Obwohl wir mit dem Dreiklang Neubau, Ankauf/Rekommunalisierung und Bestandsschutz fast alle möglichen Instrumente nutzen, um den Mietenanstieg in Berlin zu bremsen, laufen wir nach wie vor einer Entwicklung hinterher. Auch gerade, weil das Bundesmietrecht so viel Spekulation zulässt. Immer häufiger richtet sich der Blick nun nach Wien, wo noch immer ein großer Teil der Wohnungen auch für Geringverdiener*innen erschwinglich ist und auch der Anstieg der Mietpreise im Vergleich zu anderen Großstädten gering ist. Was also macht Wien anders?
Eine ganze Menge! Das sogenannte „Wiener Modell“ ist dabei das Ergebnis unterschiedlicher Maßnahmen.

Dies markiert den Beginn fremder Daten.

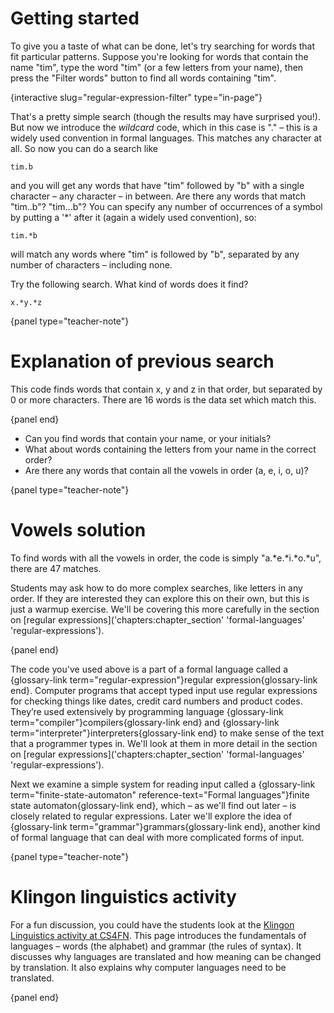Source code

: # Getting started

To give you a taste of what can be done, let's try searching for words that fit particular patterns.
Suppose you're looking for words that contain the name "tim", type the word "tim" (or a few letters from your name), then press the "Filter words" button to find all words containing "tim".

{interactive slug="regular-expression-filter" type="in-page"}

That's a pretty simple search (though the results may have surprised you!).
But now we introduce the *wildcard* code, which in this case is "." &ndash;  this is a widely used convention in formal languages.
This matches any character at all.
So now you can do a search like

```text
tim.b
```

and you will get any words that have "tim" followed by "b" with a single character &ndash; any character &ndash; in between.
Are there any words that match "tim..b"? "tim...b"?
You can specify any number of occurrences of a symbol by putting a '\*' after it (again a widely used convention), so:

```text
tim.*b
```

will match any words where "tim" is followed by "b", separated by any number of characters &ndash; including none.

Try the following search.
What kind of words does it find?

```text
x.*y.*z
```

{panel type="teacher-note"}

# Explanation of previous search

This code finds words that contain x, y and z in that order, but separated by 0 or more characters.
There are 16 words is the data set which match this.

{panel end}

- Can you find words that contain your name, or your initials?
- What about words containing the letters from your name in the correct order?
- Are there any words that contain all the vowels in order (a, e, i, o, u)?

{panel type="teacher-note"}

# Vowels solution

To find words with all the vowels in order, the code is simply "a.\*e.\*i.\*o.\*u", there are 47 matches.

Students may ask how to do more complex searches, like letters in any order.
If they are interested they can explore this on their own, but this is just a warmup exercise.
We'll be covering this more carefully in the section on [regular expressions]('chapters:chapter_section' 'formal-languages' 'regular-expressions').

{panel end}

The code you've used above is a part of a formal language called a {glossary-link term="regular-expression"}regular expression{glossary-link end}.
Computer programs that accept typed input use regular expressions for checking things like dates, credit card numbers and product codes.
They’re used extensively by programming language {glossary-link term="compiler"}compilers{glossary-link end} and {glossary-link term="interpreter"}interpreters{glossary-link end} to make sense of the text that a programmer types in.
We'll look at them in more detail in the section on [regular expressions]('chapters:chapter_section' 'formal-languages' 'regular-expressions').

Next we examine a simple system for reading input called a {glossary-link term="finite-state-automaton" reference-text="Formal languages"}finite state automaton{glossary-link end}, which &ndash; as we'll find out later &ndash; is closely related to regular expressions.
Later we'll explore the idea of {glossary-link term="grammar"}grammars{glossary-link end}, another kind of formal language that can deal with more complicated forms of input.

{panel type="teacher-note"}

# Klingon linguistics activity

For a fun discussion, you could have the students look at the [Klingon Linguistics activity at CS4FN](http://www.cs4fn.org/linguistics/klingon.html).
This page introduces the fundamentals of languages &ndash; words (the alphabet) and grammar (the rules of syntax).
It discusses why languages are translated and how meaning can be changed by translation.
It also explains why computer languages need to be translated.

{panel end}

Seinen Ursprung hat es in der Zeit des „Roten Wiens“ in den 1920er und frühen 1930er Jahre, als die Stadt im großen Stil Wohnungen errichten ließ. Wien profitiert heute unter anderem davon, diese kommunalen Wohnungen zum größten Teil nicht privatisiert zu haben. So ist ein Viertel der Wohnungen in Wien noch immer im Besitz der Stadt, die somit in der Lage ist, die Mieten auf einem bezahlbaren Niveau zu halten. Rechnet man zu diesen sogenannten „Gemeindewohnungen“ noch die geförderten Wohnungen der Gemeinnützigen Bauvereinigungen hinzu, die einer dauerhaften Mietpreisbindung unterliegen, ist über die Hälfte der Wohnungen in Wien in gemeinwohlorientierter Hand und damit leistbar für alle.

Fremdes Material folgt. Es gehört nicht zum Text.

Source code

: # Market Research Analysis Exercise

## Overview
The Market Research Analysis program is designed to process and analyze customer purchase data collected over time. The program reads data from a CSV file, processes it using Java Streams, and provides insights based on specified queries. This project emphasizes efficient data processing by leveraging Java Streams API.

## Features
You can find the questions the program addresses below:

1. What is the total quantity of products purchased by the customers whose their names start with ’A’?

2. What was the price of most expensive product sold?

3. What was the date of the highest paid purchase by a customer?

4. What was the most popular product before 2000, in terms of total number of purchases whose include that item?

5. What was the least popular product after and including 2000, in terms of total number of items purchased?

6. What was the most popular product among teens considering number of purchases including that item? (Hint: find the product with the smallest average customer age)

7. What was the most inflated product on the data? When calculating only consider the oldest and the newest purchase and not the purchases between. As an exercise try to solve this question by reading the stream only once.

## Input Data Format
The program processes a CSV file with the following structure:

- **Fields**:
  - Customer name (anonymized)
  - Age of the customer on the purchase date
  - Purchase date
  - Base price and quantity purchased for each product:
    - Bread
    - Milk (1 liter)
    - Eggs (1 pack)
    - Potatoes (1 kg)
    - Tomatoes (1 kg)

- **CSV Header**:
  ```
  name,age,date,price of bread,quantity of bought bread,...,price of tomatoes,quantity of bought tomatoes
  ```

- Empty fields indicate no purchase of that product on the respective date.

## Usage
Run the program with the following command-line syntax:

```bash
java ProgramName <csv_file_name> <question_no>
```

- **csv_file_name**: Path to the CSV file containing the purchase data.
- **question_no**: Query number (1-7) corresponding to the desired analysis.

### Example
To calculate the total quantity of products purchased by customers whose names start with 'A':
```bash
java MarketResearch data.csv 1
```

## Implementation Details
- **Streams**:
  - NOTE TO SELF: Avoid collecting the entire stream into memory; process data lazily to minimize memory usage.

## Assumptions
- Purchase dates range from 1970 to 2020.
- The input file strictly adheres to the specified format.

Dies ist auch möglich, da in Österreich weiterhin die Wohngemeinnützigkeit besteht – im Gegensatz zu Deutschland, wo sie 1990 unter der Kohl-Regierung abgeschafft wurde. Wohnungsunternehmen und Bauvereinigungen, die als gemeinnützig anerkannt sind, erhalten Steuervorteile und einen leichteren Zugang zu Fördermitteln für den Wohnungsbau und verpflichten sich im Gegenzug unter anderem, die Mieten in ihren Wohnungen unter einer festgelegten Grenze zu halten. Diese Mietpreisbindung bleibt auch nach Rückzahlung der Fördermittel bestehen, deutliche Mieterhöhungen werden so dauerhaft verhindert.

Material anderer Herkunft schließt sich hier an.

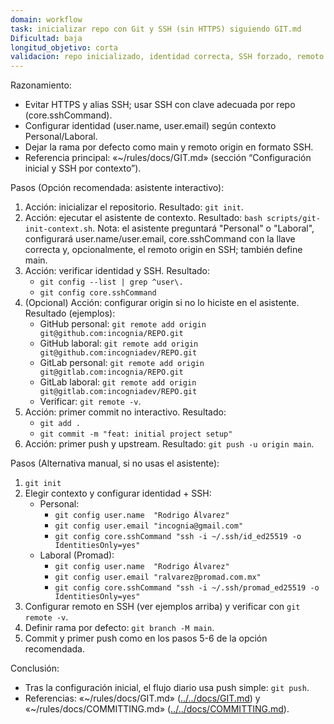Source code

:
 ```yaml
---
domain: workflow
task: inicializar repo con Git y SSH (sin HTTPS) siguiendo GIT.md
Dificultad: baja
longitud_objetivo: corta
validacion: repo inicializado, identidad correcta, SSH forzado, remoto en SSH y primer push exitoso
---
```

<!-- markdownlint-disable MD041 -->

Razonamiento:
- Evitar HTTPS y alias SSH; usar SSH con clave adecuada por repo (core.sshCommand).
- Configurar identidad (user.name, user.email) según contexto Personal/Laboral.
- Dejar la rama por defecto como main y remoto origin en formato SSH.
- Referencia principal: «~/rules/docs/GIT.md» (sección “Configuración inicial y SSH por contexto”).

Pasos (Opción recomendada: asistente interactivo):
1) Acción: inicializar el repositorio.
   Resultado: `git init`.
2) Acción: ejecutar el asistente de contexto.
   Resultado: `bash scripts/git-init-context.sh`.
   Nota: el asistente preguntará "Personal" o "Laboral", configurará user.name/user.email, core.sshCommand con la llave correcta y, opcionalmente, el remoto origin en SSH; también define main.
3) Acción: verificar identidad y SSH.
   Resultado:
   - `git config --list | grep ^user\.`
   - `git config core.sshCommand`
4) (Opcional) Acción: configurar origin si no lo hiciste en el asistente.
   Resultado (ejemplos):
   - GitHub personal: `git remote add origin git@github.com:incognia/REPO.git`
   - GitHub laboral: `git remote add origin git@github.com:incogniadev/REPO.git`
   - GitLab personal: `git remote add origin git@gitlab.com:incognia/REPO.git`
   - GitLab laboral: `git remote add origin git@gitlab.com:incogniadev/REPO.git`
   - Verificar: `git remote -v`.
5) Acción: primer commit no interactivo.
   Resultado:
   - `git add .`
   - `git commit -m "feat: initial project setup"`
6) Acción: primer push y upstream.
   Resultado: `git push -u origin main`.

Pasos (Alternativa manual, si no usas el asistente):
1) `git init`
2) Elegir contexto y configurar identidad + SSH:
   - Personal:
     - `git config user.name  "Rodrigo Álvarez"`
     - `git config user.email "incognia@gmail.com"`
     - `git config core.sshCommand "ssh -i ~/.ssh/id_ed25519 -o IdentitiesOnly=yes"`
   - Laboral (Promad):
     - `git config user.name  "Rodrigo Álvarez"`
     - `git config user.email "ralvarez@promad.com.mx"`
     - `git config core.sshCommand "ssh -i ~/.ssh/promad_ed25519 -o IdentitiesOnly=yes"`
3) Configurar remoto en SSH (ver ejemplos arriba) y verificar con `git remote -v`.
4) Definir rama por defecto: `git branch -M main`.
5) Commit y primer push como en los pasos 5-6 de la opción recomendada.

Conclusión:
- Tras la configuración inicial, el flujo diario usa push simple: `git push`.
- Referencias: «~/rules/docs/GIT.md» ([../../docs/GIT.md](../../docs/GIT.md)) y «~/rules/docs/COMMITTING.md» ([../../docs/COMMITTING.md](../../docs/COMMITTING.md)).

Doch Wien profitiert nicht nur von klugen Entscheidungen der Vergangenheit, sondern schreckt auch heute nicht vor entschiedenen Schritten zurück. Im März 2019 etwa trat eine Änderung der Bauordnung in Kraft. Diese sieht vor, dass bei größeren Neubauprojekten mindestens zwei Drittel der Baufläche für den geförderten sozialen Wohnungsbau vorgeschrieben sind. So will die Stadt sicherstellen, dass auch weiterhin fast 60 Prozent der Wiener*innen in den Genuss einer Gemeinde- oder geförderten Wohnung kommen.
Diese Zahl mag auf den ersten Blick verwundern, doch in Wien ist der soziale Wohnungsbau nicht ausschließlich für die einkommensschwächsten Bevölkerungsgruppen vorgesehen, sondern steht durch hohe Einkommensgrenzen auch großen Teilen der Mittelschicht offen. Das Ergebnis ist eine stärkere Mischung sozialer Schichten, die von den Wiener*innen so auch explizit gewollt ist. Und während in vielen anderen Städten zunehmend auch die Mittelschicht in Schwierigkeiten gerät, eine bezahlbare Wohnung zu finden, bleibt in Wien die Versorgungslage für den Großteil der Bevölkerung gut.
Natürlich können diese Regelungen nicht einfach mal so auf Berlin oder andere Städten übertragen werden, eben weil wir in Deutschland keine Wohngemeinnützigkeit haben – jedoch hat die grüne Bundestagsfraktion einen Vorschlag für eine neue Wohngemeinnützigkeit in den Bundestag eingebracht. Und auch gibt es mit den Landeseigenen Wohnungsunternehmen durchaus die Möglichkeit, Elemente aus der Wohngemeinnützigkeit, wie vor allem längere Bindungszeiten, zu übernehmen oder auch mit den Genossenschaften und gemeinwohlorientierten Bauträgern ein Bündnis in diese Richtung zu schließen. Durch die Anwendung des Vorkaufsrechts, die Ausweitung des Milieuschutzes sowie durch den gezielten Ankauf von ehemals privatisierten Wohnungsbeständen bauen wir den Bestand an gemeinwohlorientiertem Wohnraum am Wohnungsmarkt aus. Denn viele Wege führen nach Wien.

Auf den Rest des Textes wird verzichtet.